> Activity
Each of the lines below must be retyped character for character.
□ □ □ □ □
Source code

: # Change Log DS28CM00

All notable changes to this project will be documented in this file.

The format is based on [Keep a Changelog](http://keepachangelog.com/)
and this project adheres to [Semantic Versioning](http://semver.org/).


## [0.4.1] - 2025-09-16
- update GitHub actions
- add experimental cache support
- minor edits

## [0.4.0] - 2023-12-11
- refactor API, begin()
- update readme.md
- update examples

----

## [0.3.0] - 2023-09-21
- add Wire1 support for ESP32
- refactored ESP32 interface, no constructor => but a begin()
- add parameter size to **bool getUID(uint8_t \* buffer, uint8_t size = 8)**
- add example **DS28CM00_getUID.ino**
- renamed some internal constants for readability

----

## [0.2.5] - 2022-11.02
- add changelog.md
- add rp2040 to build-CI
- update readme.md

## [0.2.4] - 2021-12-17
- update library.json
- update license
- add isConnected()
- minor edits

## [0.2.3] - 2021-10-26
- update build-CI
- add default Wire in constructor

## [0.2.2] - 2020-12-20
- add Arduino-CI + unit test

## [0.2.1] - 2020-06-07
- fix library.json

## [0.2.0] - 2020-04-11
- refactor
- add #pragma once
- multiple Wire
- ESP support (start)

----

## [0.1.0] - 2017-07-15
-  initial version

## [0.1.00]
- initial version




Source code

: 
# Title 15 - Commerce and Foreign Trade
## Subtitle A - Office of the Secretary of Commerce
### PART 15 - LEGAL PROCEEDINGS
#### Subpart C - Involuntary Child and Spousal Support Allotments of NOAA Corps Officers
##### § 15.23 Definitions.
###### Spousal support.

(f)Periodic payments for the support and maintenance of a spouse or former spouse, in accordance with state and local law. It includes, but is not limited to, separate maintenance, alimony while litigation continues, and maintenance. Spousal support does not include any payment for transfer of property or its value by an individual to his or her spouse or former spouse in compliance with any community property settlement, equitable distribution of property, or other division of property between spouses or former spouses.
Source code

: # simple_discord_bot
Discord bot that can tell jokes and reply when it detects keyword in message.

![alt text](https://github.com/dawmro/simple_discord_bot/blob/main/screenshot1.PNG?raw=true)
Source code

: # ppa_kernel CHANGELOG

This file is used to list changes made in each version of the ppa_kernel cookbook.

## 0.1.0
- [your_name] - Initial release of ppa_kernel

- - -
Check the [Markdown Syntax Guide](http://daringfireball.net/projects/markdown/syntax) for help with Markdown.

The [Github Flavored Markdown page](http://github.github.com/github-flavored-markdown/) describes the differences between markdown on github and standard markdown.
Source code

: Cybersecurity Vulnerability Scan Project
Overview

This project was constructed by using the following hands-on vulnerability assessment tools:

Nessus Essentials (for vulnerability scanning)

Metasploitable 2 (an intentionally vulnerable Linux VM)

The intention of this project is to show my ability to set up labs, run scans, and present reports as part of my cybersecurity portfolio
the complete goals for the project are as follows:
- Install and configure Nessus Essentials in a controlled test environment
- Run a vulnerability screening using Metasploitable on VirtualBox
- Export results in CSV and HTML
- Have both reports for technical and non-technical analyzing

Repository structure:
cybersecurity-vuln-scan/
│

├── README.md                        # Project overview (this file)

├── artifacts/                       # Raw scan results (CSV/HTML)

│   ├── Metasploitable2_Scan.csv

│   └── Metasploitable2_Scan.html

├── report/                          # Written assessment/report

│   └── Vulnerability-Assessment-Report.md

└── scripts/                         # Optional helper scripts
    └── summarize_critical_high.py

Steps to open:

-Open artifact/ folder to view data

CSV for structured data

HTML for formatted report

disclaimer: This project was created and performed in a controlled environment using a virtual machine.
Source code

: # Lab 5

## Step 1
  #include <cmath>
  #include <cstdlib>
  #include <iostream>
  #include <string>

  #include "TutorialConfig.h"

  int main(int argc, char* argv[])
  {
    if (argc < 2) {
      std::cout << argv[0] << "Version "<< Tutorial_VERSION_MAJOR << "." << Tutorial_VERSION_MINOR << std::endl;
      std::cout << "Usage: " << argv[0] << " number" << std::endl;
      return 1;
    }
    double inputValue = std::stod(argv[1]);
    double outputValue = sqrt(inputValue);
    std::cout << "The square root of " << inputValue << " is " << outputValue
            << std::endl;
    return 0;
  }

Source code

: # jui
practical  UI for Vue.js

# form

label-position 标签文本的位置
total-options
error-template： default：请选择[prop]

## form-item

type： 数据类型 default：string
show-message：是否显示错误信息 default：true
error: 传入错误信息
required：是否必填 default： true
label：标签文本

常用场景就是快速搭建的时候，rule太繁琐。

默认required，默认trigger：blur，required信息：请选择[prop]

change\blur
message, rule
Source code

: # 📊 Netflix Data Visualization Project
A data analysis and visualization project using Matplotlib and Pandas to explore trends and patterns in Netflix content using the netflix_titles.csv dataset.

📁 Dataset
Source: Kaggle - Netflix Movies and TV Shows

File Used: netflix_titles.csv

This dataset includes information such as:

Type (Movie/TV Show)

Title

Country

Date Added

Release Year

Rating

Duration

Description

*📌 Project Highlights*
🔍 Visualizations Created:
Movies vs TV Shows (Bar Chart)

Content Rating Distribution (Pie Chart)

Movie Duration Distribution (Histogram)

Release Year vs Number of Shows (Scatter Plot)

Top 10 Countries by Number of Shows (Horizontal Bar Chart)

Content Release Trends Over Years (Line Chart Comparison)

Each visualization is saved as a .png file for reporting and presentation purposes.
□ □ □ □ □
> Task result
Source code

: # Change Log DS28CM00

All notable changes to this project will be documented in this file.

The format is based on [Keep a Changelog](http://keepachangelog.com/)
and this project adheres to [Semantic Versioning](http://semver.org/).


## [0.4.1] - 2025-09-16
- update GitHub actions
- add experimental cache support
- minor edits

## [0.4.0] - 2023-12-11
- refactor API, begin()
- update readme.md
- update examples

----

## [0.3.0] - 2023-09-21
- add Wire1 support for ESP32
- refactored ESP32 interface, no constructor => but a begin()
- add parameter size to **bool getUID(uint8_t \* buffer, uint8_t size = 8)**
- add example **DS28CM00_getUID.ino**
- renamed some internal constants for readability

----

## [0.2.5] - 2022-11.02
- add changelog.md
- add rp2040 to build-CI
- update readme.md

## [0.2.4] - 2021-12-17
- update library.json
- update license
- add isConnected()
- minor edits

## [0.2.3] - 2021-10-26
- update build-CI
- add default Wire in constructor

## [0.2.2] - 2020-12-20
- add Arduino-CI + unit test

## [0.2.1] - 2020-06-07
- fix library.json

## [0.2.0] - 2020-04-11
- refactor
- add #pragma once
- multiple Wire
- ESP support (start)

----

## [0.1.0] - 2017-07-15
-  initial version

## [0.1.00]
- initial version




Source code

: 
# Title 15 - Commerce and Foreign Trade
## Subtitle A - Office of the Secretary of Commerce
### PART 15 - LEGAL PROCEEDINGS
#### Subpart C - Involuntary Child and Spousal Support Allotments of NOAA Corps Officers
##### § 15.23 Definitions.
###### Spousal support.

(f)Periodic payments for the support and maintenance of a spouse or former spouse, in accordance with state and local law. It includes, but is not limited to, separate maintenance, alimony while litigation continues, and maintenance. Spousal support does not include any payment for transfer of property or its value by an individual to his or her spouse or former spouse in compliance with any community property settlement, equitable distribution of property, or other division of property between spouses or former spouses.
Source code

: # simple_discord_bot
Discord bot that can tell jokes and reply when it detects keyword in message.

![alt text](https://github.com/dawmro/simple_discord_bot/blob/main/screenshot1.PNG?raw=true)
Source code

: # ppa_kernel CHANGELOG

This file is used to list changes made in each version of the ppa_kernel cookbook.

## 0.1.0
- [your_name] - Initial release of ppa_kernel

- - -
Check the [Markdown Syntax Guide](http://daringfireball.net/projects/markdown/syntax) for help with Markdown.

The [Github Flavored Markdown page](http://github.github.com/github-flavored-markdown/) describes the differences between markdown on github and standard markdown.
Source code

: Cybersecurity Vulnerability Scan Project
Overview

This project was constructed by using the following hands-on vulnerability assessment tools:

Nessus Essentials (for vulnerability scanning)

Metasploitable 2 (an intentionally vulnerable Linux VM)

The intention of this project is to show my ability to set up labs, run scans, and present reports as part of my cybersecurity portfolio
the complete goals for the project are as follows:
- Install and configure Nessus Essentials in a controlled test environment
- Run a vulnerability screening using Metasploitable on VirtualBox
- Export results in CSV and HTML
- Have both reports for technical and non-technical analyzing

Repository structure:
cybersecurity-vuln-scan/
│

├── README.md                        # Project overview (this file)

├── artifacts/                       # Raw scan results (CSV/HTML)

│   ├── Metasploitable2_Scan.csv

│   └── Metasploitable2_Scan.html

├── report/                          # Written assessment/report

│   └── Vulnerability-Assessment-Report.md

└── scripts/                         # Optional helper scripts
    └── summarize_critical_high.py

Steps to open:

-Open artifact/ folder to view data

CSV for structured data

HTML for formatted report

disclaimer: This project was created and performed in a controlled environment using a virtual machine.
Source code

: # Lab 5

## Step 1
  #include <cmath>
  #include <cstdlib>
  #include <iostream>
  #include <string>

  #include "TutorialConfig.h"

  int main(int argc, char* argv[])
  {
    if (argc < 2) {
      std::cout << argv[0] << "Version "<< Tutorial_VERSION_MAJOR << "." << Tutorial_VERSION_MINOR << std::endl;
      std::cout << "Usage: " << argv[0] << " number" << std::endl;
      return 1;
    }
    double inputValue = std::stod(argv[1]);
    double outputValue = sqrt(inputValue);
    std::cout << "The square root of " << inputValue << " is " << outputValue
            << std::endl;
    return 0;
  }

Source code

: # jui
practical  UI for Vue.js

# form

label-position 标签文本的位置
total-options
error-template： default：请选择[prop]

## form-item

type： 数据类型 default：string
show-message：是否显示错误信息 default：true
error: 传入错误信息
required：是否必填 default： true
label：标签文本

常用场景就是快速搭建的时候，rule太繁琐。

默认required，默认trigger：blur，required信息：请选择[prop]

change\blur
message, rule
Source code

: # 📊 Netflix Data Visualization Project
A data analysis and visualization project using Matplotlib and Pandas to explore trends and patterns in Netflix content using the netflix_titles.csv dataset.

📁 Dataset
Source: Kaggle - Netflix Movies and TV Shows

File Used: netflix_titles.csv

This dataset includes information such as:

Type (Movie/TV Show)

Title

Country

Date Added

Release Year

Rating

Duration

Description

*📌 Project Highlights*
🔍 Visualizations Created:
Movies vs TV Shows (Bar Chart)

Content Rating Distribution (Pie Chart)

Movie Duration Distribution (Histogram)

Release Year vs Number of Shows (Scatter Plot)

Top 10 Countries by Number of Shows (Horizontal Bar Chart)

Content Release Trends Over Years (Line Chart Comparison)

Each visualization is saved as a .png file for reporting and presentation purposes.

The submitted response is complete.